A estafe do Estado de Rondônia esteve reunida nesta quinta-feira, 10, durante aproximadamente 4 horas para tratar com as principais associações da Polícia Militar, do Corpo de Bombeiros e de seus familiares sobre o reajuste salarial que estava previsto para este ano, mas, devido à pandemia do COVID-19, foi adiado para o dia primeiro de janeiro de 2022.

Em 2020, o Governo Federal concedeu uma ajuda financeira aos estados para o enfrentamento da COVID-19 mediante algumas contrapartidas, dentre elas a vedação de aumentos a servidores públicos e militares durante o ano de 2021.

A Lei Complementar nº 173, foi uma das medidas do Governo Federal para combater o Coronavírus no início da pandemia, aprovada em 27 de maio de 2020. A lei suspende pagamentos de dívidas entre os poderes, reestrutura operações de crédito e entrega recursos da União, na forma de auxílio financeiro, aos Estados para ações de enfrentamento da calamidade pública decorrente da pandemia da COVID-19.

Em contrapartida, a União, os Estados, o Distrito Federal e os Municípios afetados pela calamidade ficam proibidos, até 31 de dezembro de 2021, de conceder, a qualquer título, vantagem, aumento, reajuste ou adequação de remuneração a membros de Poder ou de órgão, servidores e empregados públicos e militares. Deste modo, se o governo do estado de Rondônia concedesse aumento salarial aos servidores militares ainda este ano estaria infringindo uma lei federal, e teria que devolver o dinheiro que recebeu da União no ano passado, quitar as dívidas que foram suspensas e ainda responderia pelo crime de responsabilidade fiscal. Diante da impossibilidade, a data do reajuste ficou prevista para o dia 1º de janeiro de 2022.

“Esse ponto ficou bem alinhado, as associações entenderam essa impossibilidade e as consequências que trariam se o governador descumprisse essa imposição trazida pela lei que foi aprovada no congresso nacional” afirmou o Procurador-Geral do Estado, Maxwell Mota de Andrade.

O segundo ponto mais debatido foi o valor do aumento. O Governo de Rondônia já garantiu um reajuste salarial de 8% à corporação a partir de janeiro de 2022. Este valor já está aprovado e previsto no orçamento do ano que vem, mas foi estabelecido um prazo para que o governo apresentasse às associações um estudo dos impactos financeiros com a previsão de um segundo reajuste de mais 16% e outros benefícios que as categorias estão pleiteando. O estudo deve ficar pronto até o dia 30 deste mês. Algumas associações se posicionaram no sentido de aguardar o prazo, outras estão mais impacientes. O posicionamento do Executivo Estadual de garantir o primeiro reajuste demonstra a valorização aos servidores e ao mesmo tempo a responsabilidade com o equilíbrio financeiro.

“Nós estamos esperando o bom senso das associações com relação a esse prazo que o governo tem para finalizar esses estudos, e fazemos um convite às associações para participarem da discussão desses números, a fim de que a gente possa conseguir alcançar tanto aquilo que os militares querem, que é ter a valorização salarial, como também alcançar aquilo que o governador já expressou algumas vezes que é o interesse de dar esse reajuste merecido aos policiais” complementou o Procurador.

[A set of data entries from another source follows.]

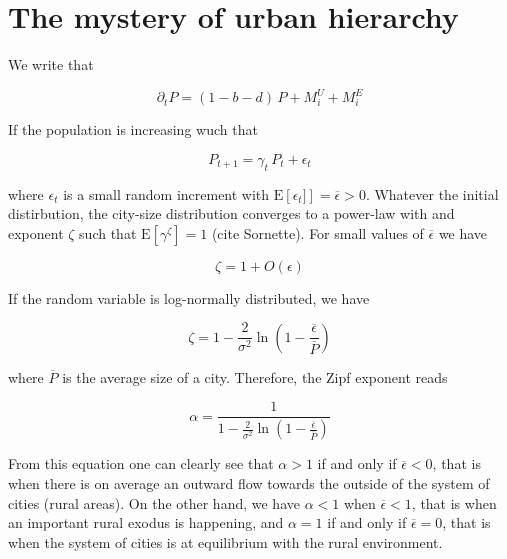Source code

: %
\chapter{The mystery of urban hierarchy}
\label{sec:concepts}


We write that 

\begin{equation}
    \partial_t P = \left(1-b-d\right)\,P + M_i^U + M_i^E
\end{equation} 

If the population is increasing wuch that

\begin{equation}
    P_{t+1} = \gamma_t\,P_t + \epsilon_t
\end{equation}

where $\epsilon_t$ is a small random increment with
$\mathrm{E}\left[\epsilon_t]\right] = \overline{\epsilon} > 0$. Whatever the
initial distirbution, the city-size distribution converges to a power-law with
and exponent $\zeta$ such that $\mathrm{E}\left[\gamma^\zeta\right] = 1$ (cite
Sornette). For small values of $\overline{\epsilon}$ we have

\begin{equation}
    \zeta = 1 + O(\epsilon)
\end{equation}

If the random variable is log-normally distributed, we have

\begin{equation}
    \zeta = 1 - \frac{2}{\sigma^2} \ln\left(1 -
    \frac{\overline{\epsilon}}{\overline{P}}\right)
\end{equation}

where $\overline{P}$ is the average size of a city. Therefore, the Zipf exponent
reads

\begin{equation}
    \boxed{    \alpha = \frac{1}{1 - \frac{2}{\sigma^2} \ln\left(1 -
\frac{\overline{\epsilon}}{\overline{P}}\right)}}
\end{equation}

From this equation one can clearly see that $\alpha > 1$ if and only if
$\overline{\epsilon} < 0$, that is when there is on average an outward flow
towards the outside of the system of cities (rural areas). On the other hand, we
have $\alpha < 1$ when $\overline{\epsilon} < 1$, that is when an important
rural exodus is happening, and $\alpha = 1$ if and only if $\overline{\epsilon}
= 0$, that is when the system of cities is at equilibrium with the rural
environment.
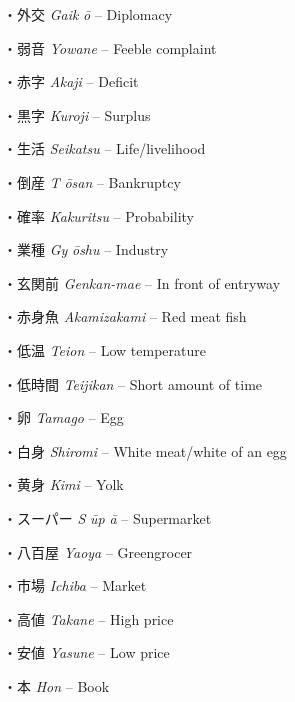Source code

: \par{・外交 \emph{Gaik }\emph{ō }– Diplomacy }
 
\par{・弱音 \emph{Yowane }– Feeble complaint }
 
\par{・赤字 \emph{Akaji }– Deficit }
 
\par{・黒字 \emph{Kuroji }– Surplus }
 
\par{・生活 \emph{Seikatsu }– Life\slash livelihood }
 
\par{・倒産 \emph{T }\emph{ōsan }– Bankruptcy }
 
\par{・確率 \emph{Kakuritsu }– Probability }
 
\par{・業種 \emph{Gy }\emph{ōshu }– Industry }
 
\par{・玄関前 \emph{Genkan-mae }– In front of entryway }
 
\par{・赤身魚 \emph{Akamizakami }– Red meat fish }
 
\par{・低温 \emph{Teion }– Low temperature }
 
\par{・低時間 \emph{Teijikan }– Short amount of time }
 
\par{・卵 \emph{Tamago }– Egg }
 
\par{・白身 \emph{Shiromi }– White meat\slash white of an egg }
 
\par{・黄身 \emph{Kimi }– Yolk }
 
\par{・スーパー \emph{S }\emph{ūp }\emph{ā }– Supermarket }
 
\par{・八百屋 \emph{Yaoya }– Greengrocer }
 
\par{・市場 \emph{Ichiba }– Market }
 
\par{・高値 \emph{Takane }– High price }
 
\par{・安値 \emph{Yasune }– Low price }
 
\par{・本 \emph{Hon }– Book }
 
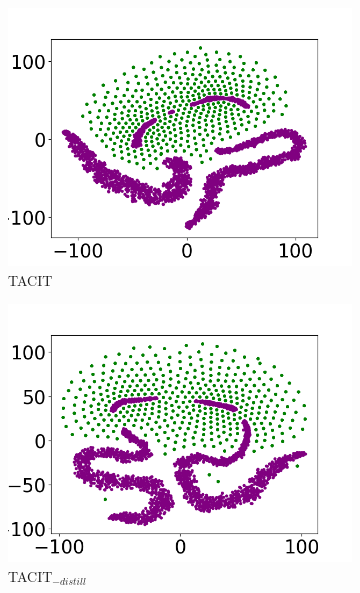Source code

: \documentclass[letterpaper]{article} %
\begin{document}
\begin{figure}[t]
	\centering
	\begin{subfigure}{0.46\linewidth}
		\includegraphics[width=\linewidth]{vis-tacit.png}
		\caption{TACIT}
		\label{fig:sub1}
	\end{subfigure}
	\begin{subfigure}{0.46\linewidth}
		\includegraphics[width=\linewidth]{vis-distil.png}
		\caption{TACIT$_{-distill}$}
		\label{fig:sub2}
	\end{subfigure}
	\\
	\begin{subfigure}{0.46\linewidth}

\end{subfigure}
\end{figure}
\end{document}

Além do segundo reajuste também foram debatidos outros benefícios que poderiam ser adquiridos pelos policiais militares e bombeiros. Mas tudo depende do estudo que está sendo concluído pela equipe econômica até o dia 30 de junho. A Procuradoria Geral de Rondônia concedeu entrevistas para imprensa local, destacando o empenho da área econômica do governo em viabilizar esses reajustes para as forças de segurança dentro dos limites legais e conta com o apoio e compreensão dos servidores.